Такое положение Вячеслава Иванова и Иннокентия Анненского, их творческих принципов и духовно-эстетических предпочтений друг относительно друга обозначилось со всей отчетливостью весной 1909 года, когда они встретились как идейные вдохновители и ближайшие сотрудники новообразованного журнала 'Аполлон'. Редактор будущего журнала С. К. Маковский стремился привлечь к своему начинанию всех наиболее ярких и значительных представителей 'нового' искусства, возлагая при этом самые серьезные надежды главным образом на Анненского и Иванова, на их глубокий духовный опыт, широчайшую эрудицию, дар общения и безусловный авторитет в кругу более молодых 'аполлоновцев'. Анненского Маковский изначально воспринимал как своего основного союзника в отстаивании собственно 'аполлонических' начал гармонии, меры, самоценного, свободного, 'стройного' творчества, видя в его художественных пристрастиях необходимый идейно-эстетический противовес религиозно-теургическим и 'дионисийским' уклонам Иванова15. После первого организационного собрания участников задуманного журнала Маковский писал Анненскому (12 мая 1909 года): '...хочется еще раз сказать Вам, с каким восторженным чувством я отношусь к нашему 'союзу' в редактировании 'Аполлона'. Прошедшее собрание лишний раз воочию убедило меня, что наша 'икона' должна сделаться поистине чудотворной. Разве общее настроение не было именно таким, каким должно было быть? Все это предвещает прекрасное начало. Как удачно вышло, что не было Иванова. А Вы еще хотели, чтобы он председательствовал! Нам нужно создать свою атмосферу, свое дружное и авторитетное credo, и пока оно действенно в Вашем лице, я верю абсолютно в наш успех'16. Вместе с тем ближайшее участие Иванова в 'Аполлоне' было для Маковского чрезвычайно значимым и желанным; в своем стремлении заручиться поддержкой со стороны признанного вождя петербургских символистов редактор журнала также всецело полагался на Анненского.
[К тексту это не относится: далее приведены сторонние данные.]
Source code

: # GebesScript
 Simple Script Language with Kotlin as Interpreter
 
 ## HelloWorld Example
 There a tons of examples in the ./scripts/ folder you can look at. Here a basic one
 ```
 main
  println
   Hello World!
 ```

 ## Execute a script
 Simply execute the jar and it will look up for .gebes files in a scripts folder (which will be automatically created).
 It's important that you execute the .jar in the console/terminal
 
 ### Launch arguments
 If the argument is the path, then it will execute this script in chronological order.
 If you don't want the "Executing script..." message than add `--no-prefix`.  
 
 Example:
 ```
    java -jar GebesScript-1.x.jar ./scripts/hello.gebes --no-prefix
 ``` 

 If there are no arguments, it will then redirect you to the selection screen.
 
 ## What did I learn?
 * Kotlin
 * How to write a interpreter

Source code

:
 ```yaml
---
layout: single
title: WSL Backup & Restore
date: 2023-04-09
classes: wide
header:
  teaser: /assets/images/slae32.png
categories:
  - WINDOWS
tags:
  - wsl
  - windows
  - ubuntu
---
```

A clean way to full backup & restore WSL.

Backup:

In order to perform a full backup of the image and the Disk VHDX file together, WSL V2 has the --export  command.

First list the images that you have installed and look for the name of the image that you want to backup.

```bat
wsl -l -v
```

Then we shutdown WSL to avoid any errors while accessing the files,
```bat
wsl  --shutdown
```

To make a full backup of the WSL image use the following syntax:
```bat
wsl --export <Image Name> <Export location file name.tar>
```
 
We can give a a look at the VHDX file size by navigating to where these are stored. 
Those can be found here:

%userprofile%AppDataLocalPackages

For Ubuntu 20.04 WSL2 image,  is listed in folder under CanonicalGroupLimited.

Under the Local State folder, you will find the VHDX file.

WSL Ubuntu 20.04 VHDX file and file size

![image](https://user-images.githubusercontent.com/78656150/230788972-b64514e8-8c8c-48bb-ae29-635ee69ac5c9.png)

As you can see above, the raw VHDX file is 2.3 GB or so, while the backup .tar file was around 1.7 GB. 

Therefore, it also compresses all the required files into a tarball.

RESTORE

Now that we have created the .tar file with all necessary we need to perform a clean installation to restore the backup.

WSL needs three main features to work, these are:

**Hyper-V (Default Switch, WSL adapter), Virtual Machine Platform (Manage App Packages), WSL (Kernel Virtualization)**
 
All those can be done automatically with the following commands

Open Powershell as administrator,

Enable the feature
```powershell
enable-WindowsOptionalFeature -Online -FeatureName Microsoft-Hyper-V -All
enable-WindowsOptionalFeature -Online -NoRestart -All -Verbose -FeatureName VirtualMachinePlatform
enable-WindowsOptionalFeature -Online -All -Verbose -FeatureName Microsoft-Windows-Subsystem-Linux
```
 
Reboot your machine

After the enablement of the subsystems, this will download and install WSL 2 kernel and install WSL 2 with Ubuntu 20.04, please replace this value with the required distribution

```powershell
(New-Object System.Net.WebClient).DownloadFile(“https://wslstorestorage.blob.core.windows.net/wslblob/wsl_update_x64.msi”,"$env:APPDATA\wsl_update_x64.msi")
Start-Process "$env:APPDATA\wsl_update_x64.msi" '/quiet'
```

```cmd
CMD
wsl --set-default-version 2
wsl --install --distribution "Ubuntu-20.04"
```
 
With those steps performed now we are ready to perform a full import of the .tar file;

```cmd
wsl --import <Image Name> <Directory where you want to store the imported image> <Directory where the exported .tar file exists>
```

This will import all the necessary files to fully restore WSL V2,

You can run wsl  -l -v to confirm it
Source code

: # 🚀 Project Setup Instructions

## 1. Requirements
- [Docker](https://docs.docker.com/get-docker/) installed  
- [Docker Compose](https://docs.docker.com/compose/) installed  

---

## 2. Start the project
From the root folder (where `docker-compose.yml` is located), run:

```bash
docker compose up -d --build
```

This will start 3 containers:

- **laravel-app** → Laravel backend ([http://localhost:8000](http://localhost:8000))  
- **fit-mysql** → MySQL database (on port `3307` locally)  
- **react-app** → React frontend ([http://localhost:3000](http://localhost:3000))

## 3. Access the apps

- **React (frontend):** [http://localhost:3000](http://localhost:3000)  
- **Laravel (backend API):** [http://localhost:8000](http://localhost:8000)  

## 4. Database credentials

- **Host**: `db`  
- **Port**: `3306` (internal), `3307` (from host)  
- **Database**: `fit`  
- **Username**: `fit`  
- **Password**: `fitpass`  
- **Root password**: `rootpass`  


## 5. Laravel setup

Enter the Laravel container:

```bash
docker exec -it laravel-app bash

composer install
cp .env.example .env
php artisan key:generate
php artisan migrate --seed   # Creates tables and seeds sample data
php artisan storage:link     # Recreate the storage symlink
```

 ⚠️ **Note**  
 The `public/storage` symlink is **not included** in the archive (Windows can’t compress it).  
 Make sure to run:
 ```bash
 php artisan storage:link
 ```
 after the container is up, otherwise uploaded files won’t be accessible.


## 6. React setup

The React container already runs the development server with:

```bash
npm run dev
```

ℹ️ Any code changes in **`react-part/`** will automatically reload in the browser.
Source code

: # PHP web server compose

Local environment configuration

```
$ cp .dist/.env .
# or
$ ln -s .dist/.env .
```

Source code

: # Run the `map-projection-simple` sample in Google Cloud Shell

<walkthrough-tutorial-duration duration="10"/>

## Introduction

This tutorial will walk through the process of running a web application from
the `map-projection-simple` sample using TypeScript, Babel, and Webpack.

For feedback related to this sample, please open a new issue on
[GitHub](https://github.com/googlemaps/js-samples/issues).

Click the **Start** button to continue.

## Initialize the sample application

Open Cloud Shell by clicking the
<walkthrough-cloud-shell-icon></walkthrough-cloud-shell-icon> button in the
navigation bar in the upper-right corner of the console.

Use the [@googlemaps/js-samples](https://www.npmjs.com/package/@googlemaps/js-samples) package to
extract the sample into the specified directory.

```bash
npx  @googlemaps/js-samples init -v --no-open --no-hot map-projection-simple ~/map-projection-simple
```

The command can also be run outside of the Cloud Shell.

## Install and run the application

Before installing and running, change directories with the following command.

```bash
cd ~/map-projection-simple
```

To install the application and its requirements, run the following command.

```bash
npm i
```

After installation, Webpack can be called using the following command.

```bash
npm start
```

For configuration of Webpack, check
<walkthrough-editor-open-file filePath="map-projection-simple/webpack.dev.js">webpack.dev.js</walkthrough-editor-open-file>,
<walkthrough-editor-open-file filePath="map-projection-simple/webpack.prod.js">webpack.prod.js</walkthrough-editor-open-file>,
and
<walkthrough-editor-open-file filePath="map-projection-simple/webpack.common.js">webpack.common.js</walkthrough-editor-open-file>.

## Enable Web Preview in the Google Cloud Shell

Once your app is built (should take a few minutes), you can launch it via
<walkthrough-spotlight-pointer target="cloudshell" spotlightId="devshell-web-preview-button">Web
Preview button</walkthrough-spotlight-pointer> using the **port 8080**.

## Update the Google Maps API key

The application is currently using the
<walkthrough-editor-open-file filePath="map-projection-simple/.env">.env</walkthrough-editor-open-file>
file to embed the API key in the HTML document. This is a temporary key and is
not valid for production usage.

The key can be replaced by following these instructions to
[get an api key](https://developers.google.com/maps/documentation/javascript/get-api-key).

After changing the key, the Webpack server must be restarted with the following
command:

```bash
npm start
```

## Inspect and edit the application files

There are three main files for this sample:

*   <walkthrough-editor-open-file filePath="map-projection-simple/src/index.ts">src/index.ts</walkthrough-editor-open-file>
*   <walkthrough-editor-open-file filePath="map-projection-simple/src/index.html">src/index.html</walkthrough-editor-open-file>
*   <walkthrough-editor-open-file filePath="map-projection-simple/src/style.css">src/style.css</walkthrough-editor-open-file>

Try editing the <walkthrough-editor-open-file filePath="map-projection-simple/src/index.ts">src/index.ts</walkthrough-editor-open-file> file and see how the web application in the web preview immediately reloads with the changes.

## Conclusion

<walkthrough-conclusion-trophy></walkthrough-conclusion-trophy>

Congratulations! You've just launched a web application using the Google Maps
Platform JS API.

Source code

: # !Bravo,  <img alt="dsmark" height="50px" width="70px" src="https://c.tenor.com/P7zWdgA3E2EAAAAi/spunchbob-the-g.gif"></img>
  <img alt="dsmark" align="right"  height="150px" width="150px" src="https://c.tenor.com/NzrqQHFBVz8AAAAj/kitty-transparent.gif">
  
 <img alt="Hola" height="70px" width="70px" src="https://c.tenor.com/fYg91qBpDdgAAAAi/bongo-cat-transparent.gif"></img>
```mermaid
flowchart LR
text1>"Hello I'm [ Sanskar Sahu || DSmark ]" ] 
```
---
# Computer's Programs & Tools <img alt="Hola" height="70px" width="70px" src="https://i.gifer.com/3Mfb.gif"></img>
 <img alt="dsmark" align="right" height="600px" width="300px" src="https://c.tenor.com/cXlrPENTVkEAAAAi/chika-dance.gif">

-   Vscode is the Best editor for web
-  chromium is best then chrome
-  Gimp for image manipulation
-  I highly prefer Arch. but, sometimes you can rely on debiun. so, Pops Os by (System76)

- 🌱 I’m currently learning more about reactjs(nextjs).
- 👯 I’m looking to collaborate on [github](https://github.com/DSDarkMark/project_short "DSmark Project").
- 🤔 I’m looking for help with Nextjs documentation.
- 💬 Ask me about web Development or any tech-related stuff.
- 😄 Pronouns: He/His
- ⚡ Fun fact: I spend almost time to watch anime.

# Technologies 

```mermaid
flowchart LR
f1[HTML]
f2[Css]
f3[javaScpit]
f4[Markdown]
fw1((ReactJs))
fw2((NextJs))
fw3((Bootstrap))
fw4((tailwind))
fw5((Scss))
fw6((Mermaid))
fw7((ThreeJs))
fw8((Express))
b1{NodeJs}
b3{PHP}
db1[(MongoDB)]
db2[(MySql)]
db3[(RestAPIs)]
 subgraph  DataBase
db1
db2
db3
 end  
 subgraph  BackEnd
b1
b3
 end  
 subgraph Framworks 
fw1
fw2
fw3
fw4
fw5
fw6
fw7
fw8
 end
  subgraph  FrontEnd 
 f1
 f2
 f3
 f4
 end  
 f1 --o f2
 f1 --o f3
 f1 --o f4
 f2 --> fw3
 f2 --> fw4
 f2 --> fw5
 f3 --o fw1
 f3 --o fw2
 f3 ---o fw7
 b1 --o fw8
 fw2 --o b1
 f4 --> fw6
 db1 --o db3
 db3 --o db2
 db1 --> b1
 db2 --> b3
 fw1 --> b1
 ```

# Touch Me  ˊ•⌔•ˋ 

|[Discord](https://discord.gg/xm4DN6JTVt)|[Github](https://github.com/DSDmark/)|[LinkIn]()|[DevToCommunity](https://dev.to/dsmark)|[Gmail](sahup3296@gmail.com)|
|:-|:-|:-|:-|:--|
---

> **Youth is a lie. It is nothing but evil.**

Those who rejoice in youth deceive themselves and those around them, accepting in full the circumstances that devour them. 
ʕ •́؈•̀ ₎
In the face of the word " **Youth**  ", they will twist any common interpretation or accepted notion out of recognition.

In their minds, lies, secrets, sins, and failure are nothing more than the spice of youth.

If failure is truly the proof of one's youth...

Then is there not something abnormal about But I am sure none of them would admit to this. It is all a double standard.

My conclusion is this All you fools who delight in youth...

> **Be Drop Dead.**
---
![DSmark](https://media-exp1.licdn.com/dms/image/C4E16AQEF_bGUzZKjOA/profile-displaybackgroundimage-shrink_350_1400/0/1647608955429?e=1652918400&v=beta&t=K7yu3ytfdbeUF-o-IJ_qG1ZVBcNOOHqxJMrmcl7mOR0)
Подтверждая договоренность о совместном с Ивановым визите к Анненскому в Царское Село17, Маковский писал ему 20 мая 1909 года: 'Итак - в пятницу <22 мая> мы будем в Вашем гостеприимном доме на Захаржевской.

113

Я предвижу интересный обмен идей с В. Ивановым. Как Вы полагаете? Мне бы очень хотелось, чтобы Вы очаровали и его, как всех будущих 'аполлонистов'. Он может быть чрезвычайно полезен: не правда ли? Весь Петербургский молодой писательский мир с ним очень считается. Сделать его 'своим' - было бы настоящим приобретением. Но своим в кавычках, разумеется!'18 Позднее Маковский сообщал об этом визите в письме к В. Э. Мейерхольду (10 июля 1909 года): 'С Вяч. Ивановым я провел, неделю назад, целый день, - вместе ездили в Царское к Анненскому, долго беседовали о журнале...'19

Стихотворение 'Другому' (не имеющее авторской датировки) включено в план 'Кипарисового ларца', составленный Анненским не позднее 31 мая 1909 года20. Поскольку все основные осуществленные к этому времени мероприятия, встречи, беседы, связанные с определением идейно-эстетической платформы 'Аполлона' и актуализировавшие в кругу будущих 'аполлоновцев' проблему со- и противопоставления двух мастеров проблему, безусловно, существенно значимую и для Анненского), приходились главным образом на май 1909 года, можно предположить, что 'Другому' было написано в том же месяце. Сблизившись на 'аполлоновской' почве, Иванов и Анненский, естественно, находили темы для продуктивного диалога, не сводившиеся к выработке журнального кредо и обрисовке контуров 'аполлонизма' по отношению к 'дионисизму' или к каким-либо иным метакультурным дефинициям. Однако и в других сферах - и прежде всего в сфере классической древности, глубоко постигнутой ими обоими, - обнаруживалось то же разномыслие, то же различие в идеалах и пристрастиях, что и при их самоопределении в системе современной литературы. Примечательно в этом отношении письмо Анненского к Иванову от 24 мая 1909 года (ранее не публиковавшееся)*, продолжающее начатый - видимо, при встрече в Царском Селе 22 мая - разговор о Елене, прекраснейшей из женщин в греческой мифологии, и трактовке этого образа во 2-й части 'Фауста' Гете. Трудно судить, какие именно воззрения отстаивал в беседе Иванов, однако ясно, что Анненский в своем послании обрисовывает, опять же, 'другую' Елену, - проницая мифологические образы собственной поэтической интуицией и превращая 'ученый' спор в опосредованное признание о самом себе, обнажая (по удивительно точным словам о нем того же Иванова) 'всю тонкотканную сложность... стесненной своим богатством, ширококрылой и надломленной души'21:

* См. также публикацию А. И. Червякова в составе издания писем Анненского на странице Вяч. И. Иванова.

24 мая 1909.

Многоуважаемый Вячеслав Иванович,

Если бы можно было этими строками заменить разговор! Но они лишь утешают меня, да и то слабо, в невозможности прийти к Вам сегодня, как я собирался было.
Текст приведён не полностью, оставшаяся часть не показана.